SUMMARY OF THE INVENTION
[0006] It is therefore one of objectives of this invention to
provide an apparatus and method for IP allocation used in a gateway
or router. The apparatus and method can dynamically allocate a
global or private IP to the internal network node, and, with the
help of specific tables, enable the node having a global IP to
directly connect with the external network and functions as a
firewall to block unknown outside interference. Thus, the provided
global IPs can be fully used, with network security being retained
at the same time.
[0007] According to one embodiment of this invention, an apparatus
for IP allocation is provided. The apparatus is used in a gateway
coupled between an external network and an internal network. The
apparatus includes an allocation module comprising a plurality of
global IPs and private IPs. The allocation module is for receiving
an IP allocation request of a node of the internal network and
allocating a first IP of the plurality of global and private IPs to
the node according to the IP allocation request. The apparatus also
includes a look-up table which is coupled to the allocation module
and contains at least one storage unit for storing a correspondence
of the first IP and a network session. Further, a connection of the
node and the external network is established according to the first
IP if the first IP is one of the global IPs.

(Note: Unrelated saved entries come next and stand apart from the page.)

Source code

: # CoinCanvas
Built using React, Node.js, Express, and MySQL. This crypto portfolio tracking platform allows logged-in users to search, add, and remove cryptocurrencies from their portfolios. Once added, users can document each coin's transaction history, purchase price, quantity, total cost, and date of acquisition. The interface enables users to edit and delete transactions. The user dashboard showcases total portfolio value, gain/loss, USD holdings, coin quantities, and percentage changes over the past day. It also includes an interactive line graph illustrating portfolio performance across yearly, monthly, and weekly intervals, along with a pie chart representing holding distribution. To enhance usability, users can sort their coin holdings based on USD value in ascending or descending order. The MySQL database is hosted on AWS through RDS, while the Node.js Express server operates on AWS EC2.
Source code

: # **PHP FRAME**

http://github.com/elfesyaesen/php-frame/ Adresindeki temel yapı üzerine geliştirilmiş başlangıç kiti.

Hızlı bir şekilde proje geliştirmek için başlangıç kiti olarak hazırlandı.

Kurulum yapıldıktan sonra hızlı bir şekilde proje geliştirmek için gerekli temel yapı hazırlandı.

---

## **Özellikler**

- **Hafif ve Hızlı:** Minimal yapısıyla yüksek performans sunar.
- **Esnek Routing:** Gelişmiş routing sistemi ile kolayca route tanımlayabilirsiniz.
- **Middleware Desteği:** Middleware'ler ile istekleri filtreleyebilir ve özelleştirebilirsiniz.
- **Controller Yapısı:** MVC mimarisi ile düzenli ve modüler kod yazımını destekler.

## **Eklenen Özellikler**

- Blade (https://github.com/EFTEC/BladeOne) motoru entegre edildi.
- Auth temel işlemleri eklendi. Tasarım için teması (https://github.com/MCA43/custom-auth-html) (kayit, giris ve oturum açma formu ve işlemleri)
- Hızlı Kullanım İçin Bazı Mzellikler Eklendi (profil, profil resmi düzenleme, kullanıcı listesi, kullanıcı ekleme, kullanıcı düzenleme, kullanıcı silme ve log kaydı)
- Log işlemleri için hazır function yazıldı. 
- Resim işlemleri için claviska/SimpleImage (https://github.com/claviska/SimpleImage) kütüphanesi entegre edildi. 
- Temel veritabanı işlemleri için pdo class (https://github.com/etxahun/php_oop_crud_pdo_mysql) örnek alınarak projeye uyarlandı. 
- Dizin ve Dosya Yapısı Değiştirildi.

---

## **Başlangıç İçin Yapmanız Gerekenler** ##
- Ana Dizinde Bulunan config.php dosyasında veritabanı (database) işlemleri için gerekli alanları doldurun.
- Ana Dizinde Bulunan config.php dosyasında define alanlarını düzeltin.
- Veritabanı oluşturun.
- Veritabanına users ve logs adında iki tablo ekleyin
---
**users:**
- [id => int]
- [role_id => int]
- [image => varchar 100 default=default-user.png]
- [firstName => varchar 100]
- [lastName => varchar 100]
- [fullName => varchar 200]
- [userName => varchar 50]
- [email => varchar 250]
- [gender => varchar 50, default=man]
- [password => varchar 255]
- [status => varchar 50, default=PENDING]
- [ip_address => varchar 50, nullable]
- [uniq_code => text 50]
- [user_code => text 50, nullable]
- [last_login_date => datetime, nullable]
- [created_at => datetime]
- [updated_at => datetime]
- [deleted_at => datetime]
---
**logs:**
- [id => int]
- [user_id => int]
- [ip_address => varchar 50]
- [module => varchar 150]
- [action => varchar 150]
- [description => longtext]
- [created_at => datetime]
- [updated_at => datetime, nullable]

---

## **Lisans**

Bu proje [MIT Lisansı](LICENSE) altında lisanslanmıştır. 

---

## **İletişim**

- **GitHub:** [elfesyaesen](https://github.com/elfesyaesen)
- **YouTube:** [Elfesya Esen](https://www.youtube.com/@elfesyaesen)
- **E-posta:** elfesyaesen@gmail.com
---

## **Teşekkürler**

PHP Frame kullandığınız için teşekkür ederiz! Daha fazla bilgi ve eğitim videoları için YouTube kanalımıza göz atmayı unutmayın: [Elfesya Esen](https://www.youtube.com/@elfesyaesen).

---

[0008] According to another embodiment of this invention, a method
for IP allocation is provided. The method is used in a gateway
coupled between an external network and an internal network and
comprises a plurality of global IPs and private IPs. The method
includes the steps of: receiving an IP allocation request of a node
of the internal network; and allocating a first IP of the plurality
of global and private IPs to the node according to the IP
allocation request; wherein a connection of the node and the
external network is established according to the first IP if the
first IP is one of the global IPs.
BRIEF DESCRIPTION OF THE DRAWINGS
[0009] FIG. 1 is a diagram of the connection of an internal network
to an external network via a gateway or a router.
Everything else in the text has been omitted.